Se confiant à notre reporter à son office de travail, Kavira Vakevayivwira Guilaine, présidente du comité urbain des déplacés à Butembo a indiqué que ces jours, bon nombre de déplacés traversent des conditions de vie difficile. Elle a renchéri que ces derniers temps, son bureau enregistre des vagues des déplacés qui viennent du secteur des Bapere, de Vuyinga et environs en chefferie des Baswagha et d’autres entités situées en territoire de Beni sous menace des rebelles ADF, ainsi que des entités investies par les éléments du M23.
Ceux-ci reçoivent des jetons après la détention d’une lettre des chefs de base et des témoignages. Notre interlocutrice a ainsi remercié tous les bienfaiteurs qui subviennent aux besoins de ces nécessiteux.

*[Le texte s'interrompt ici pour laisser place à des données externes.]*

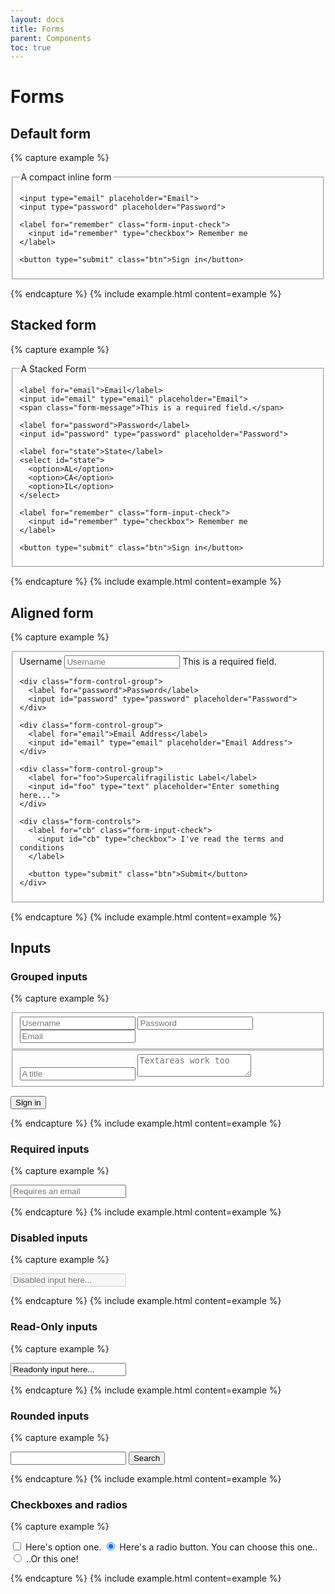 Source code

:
 ```yaml
---
layout: docs
title: Forms
parent: Components
toc: true
---
```

# Forms

## Default form
{% capture example %}
<form class="form">
  <fieldset>
    <legend>A compact inline form</legend>

    <input type="email" placeholder="Email">
    <input type="password" placeholder="Password">

    <label for="remember" class="form-input-check">
      <input id="remember" type="checkbox"> Remember me
    </label>

    <button type="submit" class="btn">Sign in</button>
  </fieldset>
</form>
{% endcapture %}
{% include example.html content=example %}

## Stacked form
{% capture example %}
<form class="form form-stacked">
  <fieldset>
    <legend>A Stacked Form</legend>

    <label for="email">Email</label>
    <input id="email" type="email" placeholder="Email">
    <span class="form-message">This is a required field.</span>

    <label for="password">Password</label>
    <input id="password" type="password" placeholder="Password">

    <label for="state">State</label>
    <select id="state">
      <option>AL</option>
      <option>CA</option>
      <option>IL</option>
    </select>

    <label for="remember" class="form-input-check">
      <input id="remember" type="checkbox"> Remember me
    </label>

    <button type="submit" class="btn">Sign in</button>
  </fieldset>
</form>
{% endcapture %}
{% include example.html content=example %}

## Aligned form
{% capture example %}
<form class="form form-aligned">
  <fieldset>
    <div class="form-control-group">
      <label for="name">Username</label>
      <input id="name" type="text" placeholder="Username">
      <span class="form-message-inline">This is a required field.</span>
    </div>

    <div class="form-control-group">
      <label for="password">Password</label>
      <input id="password" type="password" placeholder="Password">
    </div>

    <div class="form-control-group">
      <label for="email">Email Address</label>
      <input id="email" type="email" placeholder="Email Address">
    </div>

    <div class="form-control-group">
      <label for="foo">Supercalifragilistic Label</label>
      <input id="foo" type="text" placeholder="Enter something here...">
    </div>

    <div class="form-controls">
      <label for="cb" class="form-input-check">
        <input id="cb" type="checkbox"> I've read the terms and conditions
      </label>

      <button type="submit" class="btn">Submit</button>
    </div>
  </fieldset>
</form>
{% endcapture %}
{% include example.html content=example %}

## Inputs

### Grouped inputs
{% capture example %}
<form class="form">
  <fieldset class="form-group">
    <input type="text" class="form-input" placeholder="Username">
    <input type="text" class="form-input" placeholder="Password">
    <input type="email" class="form-input" placeholder="Email">
  </fieldset>

  <fieldset class="form-group">
    <input type="text" class="form-input" placeholder="A title">
    <textarea class="form-input" placeholder="Textareas work too"></textarea>
  </fieldset>

  <button type="submit" class="btn">Sign in</button>
</form>
{% endcapture %}
{% include example.html content=example %}

### Required inputs
{% capture example %}
<form class="form">
  <input type="email" placeholder="Requires an email" required>
</form>
{% endcapture %}
{% include example.html content=example %}

### Disabled inputs
{% capture example %}
<form class="form">
  <input type="text" placeholder="Disabled input here..." disabled>
</form>
{% endcapture %}
{% include example.html content=example %}

### Read-Only inputs
{% capture example %}
<form class="form">
  <input type="text" value="Readonly input here..." readonly>
</form>
{% endcapture %}
{% include example.html content=example %}

### Rounded inputs
{% capture example %}
<form class="form">
  <input type="text" class="form-input-rounded">
  <button type="submit" class="btn">Search</button>
</form>
{% endcapture %}
{% include example.html content=example %}

### Checkboxes and radios
{% capture example %}
<form class="form">
  <label for="option-one" class="check-container">
    <input id="option-one" type="checkbox" value="">
    <span class="checkmark"></span>
    Here's option one.
  </label>

  <label for="option-two" class="radio-container">
    <input id="option-two" type="radio" name="optionsRadios" value="option1" checked>
    <span class="radiomark"></span>
    Here's a radio button. You can choose this one..
  </label>

  <label for="option-three" class="radio-container">
    <input id="option-three" type="radio" name="optionsRadios" value="option2">
    <span class="radiomark"></span>
    ..Or this one!
  </label>
</form>
{% endcapture %}
{% include example.html content=example %}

«Il y a des de déplacés qui continuent à souffrir. Avec les dirigeants de la place, nous avons vu que le don de jeton est d’une importance capitale pour témoigner que c’est réellement un vrai déplacé de guerre. Avant de livrer le jeton, nous demandons au chef de cellule qui vous écrit une lettre qui témoigne que l’on est déplacé. Ces jetons nous servent pour avoir les médicaments, ils nous servent aussi pour circuler partout où nous demandons de l’aide. En ville de Butembo, nous continuons à voir que les déplacés sont en train d’être aidés, jusque-là nous n’avons pas entendu qu’un déplacé est mort de faim. Nous continuons toujours à demander de l’aide que ça soit aux humanitaires, églises, opérateurs économiques et autres citoyens, qu’ils continuent à nous soutenir davantage parce que d’autres déplacés sont venus de Manguredjipa, Luna, Vuyinga», invite Kavira Vakevayivwira Guilaine.
Il faut noter que l’insécurité perpétrée par des rebelles ADF et des groupes armés en territoire de Beni et Lubero au Nord-Kivu, en territoires d’Irumu et Mambasa en Ituri, ainsi que dans la partie sud du Nord-Kivu par les M23, a causé le déplacement des milliers des personnes vers les entités supposées sécurisées.